START Source data

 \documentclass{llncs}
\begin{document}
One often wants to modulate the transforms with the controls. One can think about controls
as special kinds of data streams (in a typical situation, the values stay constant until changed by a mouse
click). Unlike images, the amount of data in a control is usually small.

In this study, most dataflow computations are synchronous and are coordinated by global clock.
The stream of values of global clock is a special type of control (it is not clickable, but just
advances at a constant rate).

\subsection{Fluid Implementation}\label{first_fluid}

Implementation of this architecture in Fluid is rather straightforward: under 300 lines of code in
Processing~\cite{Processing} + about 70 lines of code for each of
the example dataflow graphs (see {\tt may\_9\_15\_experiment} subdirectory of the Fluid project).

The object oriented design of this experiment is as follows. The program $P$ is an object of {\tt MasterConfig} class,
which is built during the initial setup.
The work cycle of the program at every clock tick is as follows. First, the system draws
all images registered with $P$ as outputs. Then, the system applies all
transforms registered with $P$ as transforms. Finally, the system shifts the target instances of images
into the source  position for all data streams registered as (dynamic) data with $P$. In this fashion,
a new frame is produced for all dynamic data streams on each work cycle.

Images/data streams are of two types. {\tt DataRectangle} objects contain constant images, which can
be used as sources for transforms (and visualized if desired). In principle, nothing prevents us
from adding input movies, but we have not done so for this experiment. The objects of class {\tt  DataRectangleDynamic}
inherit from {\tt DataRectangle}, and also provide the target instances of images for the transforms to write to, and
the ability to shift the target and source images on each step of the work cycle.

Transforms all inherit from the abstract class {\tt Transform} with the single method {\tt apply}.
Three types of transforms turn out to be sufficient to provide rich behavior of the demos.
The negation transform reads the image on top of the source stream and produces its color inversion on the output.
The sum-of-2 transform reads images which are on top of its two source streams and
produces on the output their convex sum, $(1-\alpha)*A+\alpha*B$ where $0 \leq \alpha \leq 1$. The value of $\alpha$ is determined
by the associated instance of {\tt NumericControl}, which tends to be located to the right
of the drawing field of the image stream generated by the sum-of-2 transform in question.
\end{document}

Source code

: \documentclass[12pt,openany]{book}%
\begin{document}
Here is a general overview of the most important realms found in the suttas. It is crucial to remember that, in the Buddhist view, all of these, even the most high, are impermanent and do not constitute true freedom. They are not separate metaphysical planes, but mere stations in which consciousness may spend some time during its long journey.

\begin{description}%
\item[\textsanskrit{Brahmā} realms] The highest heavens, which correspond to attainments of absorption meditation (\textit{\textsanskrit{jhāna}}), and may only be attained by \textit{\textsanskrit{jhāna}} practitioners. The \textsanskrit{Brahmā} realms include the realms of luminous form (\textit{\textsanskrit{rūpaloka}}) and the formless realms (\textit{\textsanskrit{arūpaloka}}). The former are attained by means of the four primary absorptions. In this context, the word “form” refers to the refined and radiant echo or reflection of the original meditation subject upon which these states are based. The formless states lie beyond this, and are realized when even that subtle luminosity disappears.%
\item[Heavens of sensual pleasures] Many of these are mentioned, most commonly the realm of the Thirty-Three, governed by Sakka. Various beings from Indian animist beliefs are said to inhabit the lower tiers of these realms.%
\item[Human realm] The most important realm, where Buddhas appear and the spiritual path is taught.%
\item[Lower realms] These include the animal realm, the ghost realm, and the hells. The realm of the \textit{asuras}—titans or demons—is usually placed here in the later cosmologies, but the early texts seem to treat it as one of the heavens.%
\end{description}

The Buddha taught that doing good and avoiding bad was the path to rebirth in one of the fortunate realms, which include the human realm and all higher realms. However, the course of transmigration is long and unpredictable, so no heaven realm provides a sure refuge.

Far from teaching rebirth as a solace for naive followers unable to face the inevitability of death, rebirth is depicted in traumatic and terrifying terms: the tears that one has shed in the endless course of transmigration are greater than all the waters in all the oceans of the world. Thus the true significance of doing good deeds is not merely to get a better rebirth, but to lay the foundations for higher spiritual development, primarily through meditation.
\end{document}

END Source data

[Task to carry out]:
Each line from the start of the listing above through the line containing "transforms registered with" must be reproduced exactly. Leave out the rest.

[Task answer]:
 \documentclass{llncs}
\begin{document}
One often wants to modulate the transforms with the controls. One can think about controls
as special kinds of data streams (in a typical situation, the values stay constant until changed by a mouse
click). Unlike images, the amount of data in a control is usually small.

In this study, most dataflow computations are synchronous and are coordinated by global clock.
The stream of values of global clock is a special type of control (it is not clickable, but just
advances at a constant rate).

\subsection{Fluid Implementation}\label{first_fluid}

Implementation of this architecture in Fluid is rather straightforward: under 300 lines of code in
Processing~\cite{Processing} + about 70 lines of code for each of
the example dataflow graphs (see {\tt may\_9\_15\_experiment} subdirectory of the Fluid project).

The object oriented design of this experiment is as follows. The program $P$ is an object of {\tt MasterConfig} class,
which is built during the initial setup.
The work cycle of the program at every clock tick is as follows. First, the system draws
all images registered with $P$ as outputs. Then, the system applies all
transforms registered with $P$ as transforms. Finally, the system shifts the target instances of images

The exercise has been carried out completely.